Great organizations depend on great research and all ideas can and should be tested before being rolled out into the market. [more]
My first learning about research was probably from my Dad, an M.D. who did his rounds at our small county hospital. As he reached retirement age in the mid 1970s, our hospital still had doctors “on call” for emergency room services.
The hospital’s administrator suggested to Dad that he could “retire” by starting a fully organized and staffed emergency room system for the hospital.
He wanted to stay busy and insurance was getting expensive due to his age so he told the admin he would do it – but only if he could first spend a year studying big city emergency rooms that were already operating full-time, 24 hour systems.
They agreed and it turned out well. He got to work another 7 years and the emergency room he started at the Ashtabula County Medical Center continues to grow as a regional center 30 years later.
With that learning and the encouragement of my sister, Kathleen, whose PhD is in research, I’ve always tried to use research to “look before I leap.”
When I considered starting a business, for example, I spent six months interviewing more than 20 successful entrepreneurs around the country to learn what to consider before taking the plunge. I recorded everything they told me and compiled it into a situation analysis for my start up business plan. The business I began from this research in 1988 became the business I sold in 2007.
In that business, we changed from a consulting firm to a mail shop firm and finally to a product company (WorkPlace Media) through hard work and constant research. The product which ultimately made us “famous” was conceived around 1994 and yet was not fully developed and nationally introduced until 2001.
Said simply, we looked constantly and carefully as we leaped.
In recent weeks I’ve grown concerned about the people I care about who appear to be leaping before they’re looking.

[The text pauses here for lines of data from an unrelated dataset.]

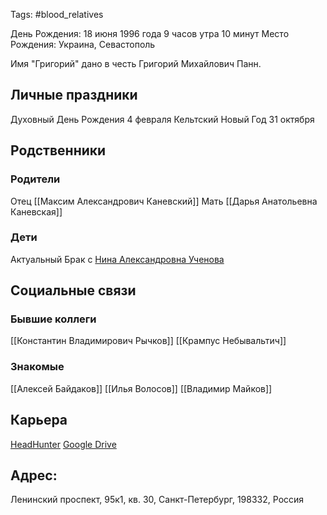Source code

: Tags: #blood_relatives 

День Рождения: 18 июня 1996 года 9 часов утра 10 минут 
Место Рождения: Украина, Севастополь

Имя "Григорий" дано в честь Григорий Михайлович Панн.

## Личные праздники
Духовный День Рождения 4 февраля
Кельтский Новый Год 31 октября

## Родственники

### Родители
Отец [[Максим Александрович Каневский]]
Мать [[Дарья Анатольевна Каневская]]

### Дети
Актуальный Брак с [Нина Александровна Ученова](Нина%20Александровна%20Ученова.md)

## Социальные связи

### Бывшие коллеги
[[Константин Владимирович Рычков]]
[[Крампус Небывальтич]]

### Знакомые
[[Алексей Байдаков]]
[[Илья Волосов]]
[[Владимир Майков]]

## Карьера
[HeadHunter](https://spb.hh.ru/resume/fe061580ff092de15c0039ed1f6d6765793077)
[Google Drive](https://drive.google.com/drive/folders/1VIBj6fraDmwH99d6IxMuxEdNeBTHhTpG)

## Адрес:
Ленинский проспект, 95к1, кв. 30, Санкт-Петербург, 198332, Россия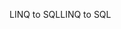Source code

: <span data-ttu-id="aca18-101">LINQ to SQL</span><span class="sxs-lookup"><span data-stu-id="aca18-101">LINQ to SQL</span></span>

The primary culprits, perhaps as you’d expect, are the small businesses we help launch then grow. They hesitate, mostly just from inexperience, to research costs and create revenue projections before they launch those ideas.
Much worse, they don’t put measures in place to check their progress before their investment becomes difficult to payback. We rarely invested money in developing WorkPlace until we’d exceeded a benchmark of success that allowed that new investment.
A small but typical example of my entrepreneurs leaping is a coffee shop that decided that people in our little town would be drawn to fresh roasted coffee. He thoughtfully researched and found that no coffee roasters exist within a sixty mile radius.
But what he didn’t research was who exactly would be his buyers and how he would market to them.
So now, while doing very well and making wonderful progress overall, his expensive roasting machine operates at about 30% of its capacity.
That’s what I consider a very avoidable problem.
Recently, two larger businesses – one for-profit and one non-profit – really surprised me by making huge leaps without looking. Of concern is that each of these friends run sizable organizations with more than 30 years of success behind them.
They should know better.
In the non-profit case we were engaged in a well conceived plan to double their size when I found out they were barely making payroll. Note to self: Don’t do that again!
The for-profit bought a company of similar size in only 30 days because he got it cheap.
Importantly, both organizations will likely weather the storm they’ve created. But why create such a storm?
Their storm was created, in my view, by not being sure of where they were (look) before they decided where they were going (leap). To me it’s that simple.
And lest you think I’m preaching from a clean pulpit, my own experience indicates that I’ve created my own troubles, too. Most wrong decisions I’ve made were due to taking an emotional view of situations. I usually term this view “optimistic” because by doing so I can accuse anyone who disagrees with me as being a pessimist.
Look, it’s our job as leaders of our organizations and of our lives to look at every opportunity. Right now, in fact, I’m excited about what a small, well funded foundation will be able to do to put a dent in poverty through social business innovation.
But it’s taken a couple years already and may take a couple more to identify specifically how we will take our big leap. We’ve already jumped into several things but most, after measurement, have fallen short of their goals and therefore been abandoned.
But eventually we will leap once we find that canyon worth leaping into. We’ll just make sure there’s a net near the bottom of the canyon.
What in your organization or life is tempting you to leap?
It is likely that there is good reason to do so. You wouldn’t have gotten as far as you have successfully if there wasn’t merit in considering opportunities.
Just make sure to take a good long look... before you take the big leap.
My Dad would have preferred staring the new emergency room system six months after he was assigned the task. In fact, I remember him being pretty excited about getting to work.
But by taking that year and learning what issues others (in the big city systems) had already encountered and overcome, he probably avoided a ton of problems that he’d have faced by leaping too soon.
I plan to do the same as I venture carefully into this next chapter in my life.